The End of Certainty in Economics

November 19, 2004

Brian Arthur

Free University of Brussels, July 1994. To appear in the conference volume.

The story of the sciences in the 20th Century is one of a steady loss of certainty. Much of what was real and machine-like and objective and determinate at the start of the century, by mid-century was a phantom, unpredictable, subjective and indeterminate. What had defined science at the start of the century–its power to predict, its clear subject/object distinction–no longer defines it at the end. Science after science has lost its innocence. Science after science has grown up.
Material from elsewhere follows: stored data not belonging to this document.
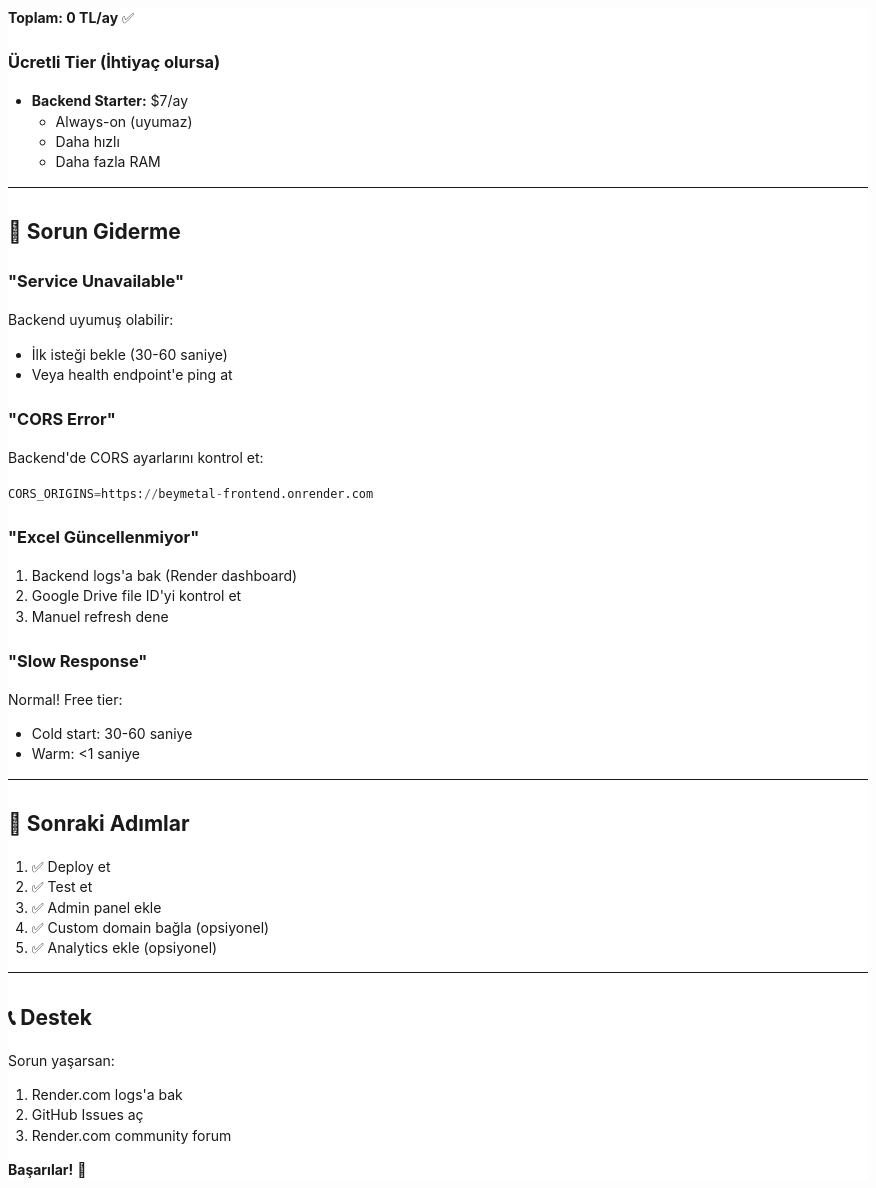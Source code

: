 **Toplam: 0 TL/ay** ✅

### Ücretli Tier (İhtiyaç olursa)
- **Backend Starter:** $7/ay
  - Always-on (uyumaz)
  - Daha hızlı
  - Daha fazla RAM

---

## 🐛 Sorun Giderme

### "Service Unavailable"
Backend uyumuş olabilir:
- İlk isteği bekle (30-60 saniye)
- Veya health endpoint'e ping at

### "CORS Error"
Backend'de CORS ayarlarını kontrol et:
```python
CORS_ORIGINS=https://beymetal-frontend.onrender.com
```

### "Excel Güncellenmiyor"
1. Backend logs'a bak (Render dashboard)
2. Google Drive file ID'yi kontrol et
3. Manuel refresh dene

### "Slow Response"
Normal! Free tier:
- Cold start: 30-60 saniye
- Warm: <1 saniye

---

## 🎯 Sonraki Adımlar

1. ✅ Deploy et
2. ✅ Test et
3. ✅ Admin panel ekle
4. ✅ Custom domain bağla (opsiyonel)
5. ✅ Analytics ekle (opsiyonel)

---

## 📞 Destek

Sorun yaşarsan:
1. Render.com logs'a bak
2. GitHub Issues aç
3. Render.com community forum

**Başarılar!** 🚀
What then of economics? Is economics a science? Well yes, I believe so. For sure it is a body of well-reasoned knowledge. Yet until the last few years it has maintained its certainty, it has escaped any loss of innocence. And so we must ask: is its object of study, the economy, inherently free of uncertainties and indeterminacies? Or is economics in the process of losing its innocence and thereby joining the other sciences of this century?

I believe the latter. In fact, there are indications everywhere these days in economics that the discipline is losing its rigid sense of determinism, that the long dominance of positivist thinking is weakening, and that economics is opening itself to a less mechanistic, more organic approach. In this talk I want to show my own version of this loss of certainty. I want to argue that there are major pockets of uncertainty in the economy. I want to show that the clear subject/object distinction in the economics often blurs. I want to show that the economy is not a gigantic machine, but a construct of its agents. These are not “anomalies” to be feared, they are natural properties of the economy, and if we accept them, we will have a stronger, not a weaker science.

In the standard view, which has come down from the enlightenment, the economy is an object. It is complicated but can be viewed mechanistically. Subject and object–agents and the economy they perform in–can be neatly separated. The view I am giving here is different. It says that the economy itself emerges from our subjective beliefs. These subjective beliefs, taken in aggregate, structure the micro economy. They give rise to the character of financial markets. They direct flows of capital and govern strategic behavior and negotiations. They are the DNA of the economy. These subjective beliefs are a-priori or deductively indeterminate in advance. They co-evolve, arise, decay, change, mutually reinforce, and mutually negate. Subject and object can not be neatly separated. And so the economy shows behavior that we can best describe as organic, rather than mechanistic. It is not a well-ordered, gigantic machine. It is organic. At all levels it contains pockets of indeterminacy. It emerges from subjectivity and falls back into subjectivity.